-- Opening Marker --

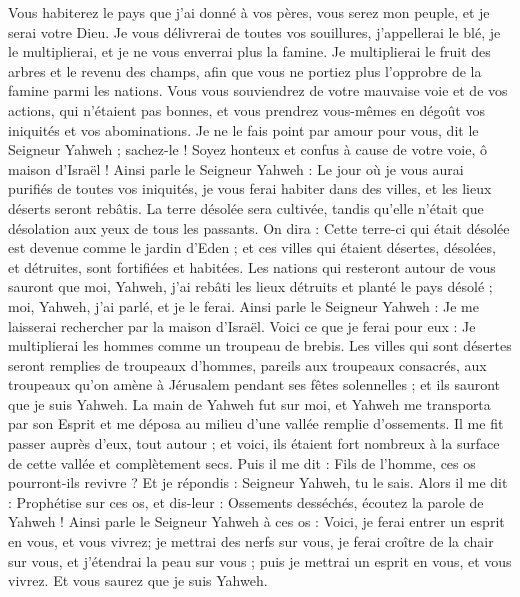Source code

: \begin{multicols}{2}
Vous habiterez le pays que j'ai donné à vos pères, vous serez mon peuple, et je serai votre Dieu.
Je vous délivrerai de toutes vos souillures, j'appellerai le blé, je le multiplierai, et je ne vous enverrai plus la famine.
Je multiplierai le fruit des arbres et le revenu des champs, afin que vous ne portiez plus l'opprobre de la famine parmi les nations.
Vous vous souviendrez de votre mauvaise voie et de vos actions, qui n'étaient pas bonnes, et vous prendrez vous-mêmes en dégoût vos iniquités et vos abominations.
Je ne le fais point par amour pour vous, dit le Seigneur Yahweh ; sachez-le ! Soyez honteux et confus à cause de votre voie, ô maison d'Israël !
Ainsi parle le Seigneur Yahweh : Le jour où je vous aurai purifiés de toutes vos iniquités, je vous ferai habiter dans des villes, et les lieux déserts seront rebâtis.
La terre désolée sera cultivée, tandis qu’elle n’était que désolation aux yeux de tous les passants.
On dira : Cette terre-ci qui était désolée est devenue comme le jardin d'Eden ; et ces villes qui étaient désertes, désolées, et détruites, sont fortifiées et habitées.
Les nations qui resteront autour de vous sauront que moi, Yahweh, j'ai rebâti les lieux détruits et planté le pays désolé ; moi, Yahweh, j'ai parlé, et je le ferai.
Ainsi parle le Seigneur Yahweh : Je me laisserai rechercher par la maison d'Israël. Voici ce que je ferai pour eux : Je multiplierai les hommes comme un troupeau de brebis.
Les villes qui sont désertes seront remplies de troupeaux d'hommes, pareils aux troupeaux consacrés, aux troupeaux qu’on amène à Jérusalem pendant ses fêtes solennelles ; et ils sauront que je suis Yahweh.
\VerseOne{}La main de Yahweh fut sur moi, et Yahweh me transporta par son Esprit et me déposa au milieu d'une vallée remplie d'ossements.
Il me fit passer auprès d'eux, tout autour ; et voici, ils étaient fort nombreux à la surface de cette vallée et complètement secs.
Puis il me dit : Fils de l’homme, ces os pourront-ils revivre ? Et je répondis : Seigneur Yahweh, tu le sais.
Alors il me dit : Prophétise sur ces os, et dis-leur : Ossements desséchés, écoutez la parole de Yahweh !
Ainsi parle le Seigneur Yahweh à ces os : Voici, je ferai entrer un esprit en vous, et vous vivrez;
je mettrai des nerfs sur vous, je ferai croître de la chair sur vous, et j'étendrai la peau sur vous ; puis je mettrai un esprit en vous, et vous vivrez. Et vous saurez que je suis Yahweh.

\end{multicols}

-- Closing Marker --

Take the lines from the first line of the entries through the line with "Je vous délivrerai", inclusive, and give them again exactly, minus any pictures.

Source code

: \begin{multicols}{2}
Vous habiterez le pays que j'ai donné à vos pères, vous serez mon peuple, et je serai votre Dieu.
Je vous délivrerai de toutes vos souillures, j'appellerai le blé, je le multiplierai, et je ne vous enverrai plus la famine.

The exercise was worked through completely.